◆ **ACTIVITY**: All lines of the entries with "bash" in them must be listed.

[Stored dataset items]
-- -- --

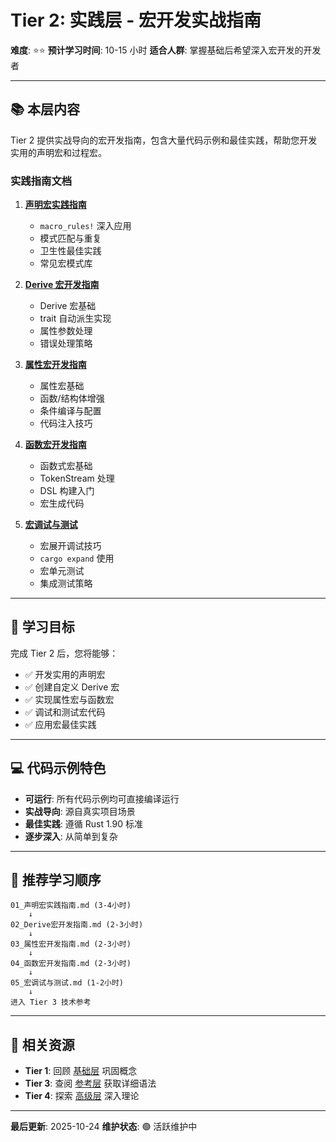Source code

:# Tier 2: 实践层 - 宏开发实战指南

**难度**: ⭐⭐
**预计学习时间**: 10-15 小时
**适合人群**: 掌握基础后希望深入宏开发的开发者

---

## 📚 本层内容

Tier 2 提供实战导向的宏开发指南，包含大量代码示例和最佳实践，帮助您开发实用的声明宏和过程宏。

### 实践指南文档

1. **[声明宏实践指南](./01_声明宏实践指南.md)**
   - `macro_rules!` 深入应用
   - 模式匹配与重复
   - 卫生性最佳实践
   - 常见宏模式库

2. **[Derive 宏开发指南](./02_Derive宏开发指南.md)**
   - Derive 宏基础
   - trait 自动派生实现
   - 属性参数处理
   - 错误处理策略

3. **[属性宏开发指南](./03_属性宏开发指南.md)**
   - 属性宏基础
   - 函数/结构体增强
   - 条件编译与配置
   - 代码注入技巧

4. **[函数宏开发指南](./04_函数宏开发指南.md)**
   - 函数式宏基础
   - TokenStream 处理
   - DSL 构建入门
   - 宏生成代码

5. **[宏调试与测试](./05_宏调试与测试.md)**
   - 宏展开调试技巧
   - `cargo expand` 使用
   - 宏单元测试
   - 集成测试策略

---

## 🎯 学习目标

完成 Tier 2 后，您将能够：

- ✅ 开发实用的声明宏
- ✅ 创建自定义 Derive 宏
- ✅ 实现属性宏与函数宏
- ✅ 调试和测试宏代码
- ✅ 应用宏最佳实践

---

## 💻 代码示例特色

- **可运行**: 所有代码示例均可直接编译运行
- **实战导向**: 源自真实项目场景
- **最佳实践**: 遵循 Rust 1.90 标准
- **逐步深入**: 从简单到复杂

---

## 📖 推荐学习顺序

```text
01_声明宏实践指南.md (3-4小时)
    ↓
02_Derive宏开发指南.md (2-3小时)
    ↓
03_属性宏开发指南.md (2-3小时)
    ↓
04_函数宏开发指南.md (2-3小时)
    ↓
05_宏调试与测试.md (1-2小时)
    ↓
进入 Tier 3 技术参考
```

---

## 🔗 相关资源

- **Tier 1**: 回顾 [基础层](../tier_01_foundations/) 巩固概念
- **Tier 3**: 查阅 [参考层](../tier_03_references/) 获取详细语法
- **Tier 4**: 探索 [高级层](../tier_04_advanced/) 深入理论

---

**最后更新**: 2025-10-24
**维护状态**: 🟢 活跃维护中
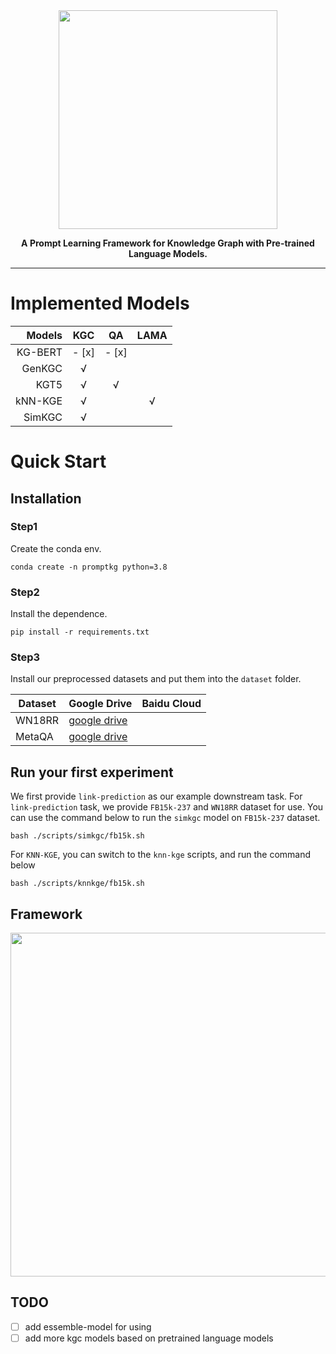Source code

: <div align="center">
    <img src="https://github.com/zjunlp/PromptKG/blob/main/resources/logo.svg" width="350px">
    <p> <b>
        A Prompt Learning Framework for Knowledge Graph  with Pre-trained Language Models.</b>
    </p>
</div>



------



# Implemented Models



| Models | KGC  |  QA  |  LAMA |
| -----------: | :------: | :------: |:------: |
| KG-BERT |  - [x]  |  - [x]  | |
| GenKGC |  √   |      | |
|   KGT5 |  √   |  √   | |
| kNN-KGE |  √   |      |√ |
| SimKGC |  √   |      | |




# Quick Start

## Installation

### **Step1**

Create the conda env.

```shell
conda create -n promptkg python=3.8
```

### **Step2**

Install the dependence.

```shell
pip install -r requirements.txt
```

### Step3

Install our preprocessed datasets and put them into the `dataset` folder.

| Dataset | Google Drive                                                 | Baidu Cloud |
| ------- | ------------------------------------------------------------ | ----------- |
| WN18RR  | [google drive](https://drive.google.com/drive/folders/1k5mT3d7fldVSSyAYH5KWv3_BI3B2-BXJ?usp=sharing) |             |
| MetaQA  | [google drive](https://drive.google.com/drive/folders/1q4kph9nd4ADjvkPIZvAwYbqza7o7DFt9?usp=sharing) |             |





## Run your first experiment

We first provide `link-prediction` as our example downstream task.
For `link-prediction` task, we provide `FB15k-237` and `WN18RR` dataset for use.
You can use the command below to run the `simkgc` model on `FB15k-237` dataset.

```shell
bash ./scripts/simkgc/fb15k.sh
```

For `KNN-KGE`, you can switch to the `knn-kge` scripts, and run the command below

```shell
bash ./scripts/knnkge/fb15k.sh
```

## Framework

<div align="center">
    <img src="https://github.com/zjunlp/PromptKG/blob/main/resources/framework.jpg" width="550px">
</div>



## TODO 

- [ ] add essemble-model for using
- [ ] add more kgc models based on pretrained language models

-- -- --

◆ **YOUR RESPONSE**:
bash ./scripts/simkgc/fb15k.sh
bash ./scripts/knnkge/fb15k.sh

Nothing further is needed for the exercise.